While homework seems to be playing a more elaborate role in the lives of many students, it is not necessarily getting any more effective at helping students improve their academic performance. With the exception of reading with children in primary school, there has been no significant positive correlation between homework and academic achievement in younger students. When students reach secondary school, a moderate amount of homework has been shown to improve grades, but it should not exceed 120 minutes per night (10 minutes per night, per grade). Unfortunately, many teachers are assigning too much homework due to school policies and mistaken notions of effectiveness.

First of all, homework should generally fall under one of three categories, as outlined by author Alfie Kohn: “It should help prepare students for an upcoming topic, give them practice in a newly learned skill or allow for individualized application through research or an independent study” (read an article about it here: http://bit.ly/cKm1nv). In other words, homework should be applicable to current classroom topics and is encouraged to be active and engaging.

Second of all, homework should be differentiated. Considering that all students are on different levels in the classroom, their work should correspond to that; meaning students who are ahead of the class should have more challenging homework, while students who need extra support should receive more practice or homework that will help them grasp the concepts better.
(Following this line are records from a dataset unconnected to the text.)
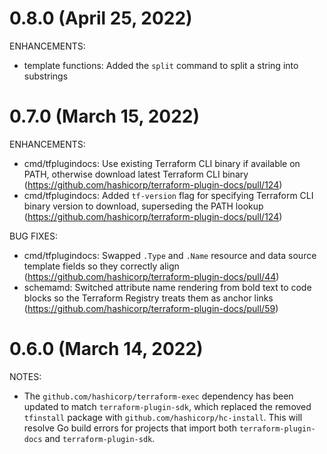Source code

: # 0.8.0 (April 25, 2022)

ENHANCEMENTS:

* template functions: Added the `split` command to split a string into substrings
 
# 0.7.0 (March 15, 2022)

ENHANCEMENTS:

* cmd/tfplugindocs: Use existing Terraform CLI binary if available on PATH, otherwise download latest Terraform CLI binary (https://github.com/hashicorp/terraform-plugin-docs/pull/124)
* cmd/tfplugindocs: Added `tf-version` flag for specifying Terraform CLI binary version to download, superseding the PATH lookup (https://github.com/hashicorp/terraform-plugin-docs/pull/124)

BUG FIXES:

* cmd/tfplugindocs: Swapped `.Type` and `.Name` resource and data source template fields so they correctly align (https://github.com/hashicorp/terraform-plugin-docs/pull/44)
* schemamd: Switched attribute name rendering from bold text to code blocks so the Terraform Registry treats them as anchor links (https://github.com/hashicorp/terraform-plugin-docs/pull/59)

# 0.6.0 (March 14, 2022)

NOTES:

* The `github.com/hashicorp/terraform-exec` dependency has been updated to match `terraform-plugin-sdk`, which replaced the removed `tfinstall` package with `github.com/hashicorp/hc-install`. This will resolve Go build errors for projects that import both `terraform-plugin-docs` and `terraform-plugin-sdk`.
If you find that your child is struggling to complete homework every night, talk to his or her teacher and communicate your concerns.

As we have already mentioned, it is important not to overload students with homework. If your child is in grade 9 and spends upwards of three hours per night on homework, then it may be too much. Homework should be engaging and appropriate for your child’s level. If you have questions or concerns about the amount of homework your child is assigned, you should ask a teacher to see the school’s current homework policy.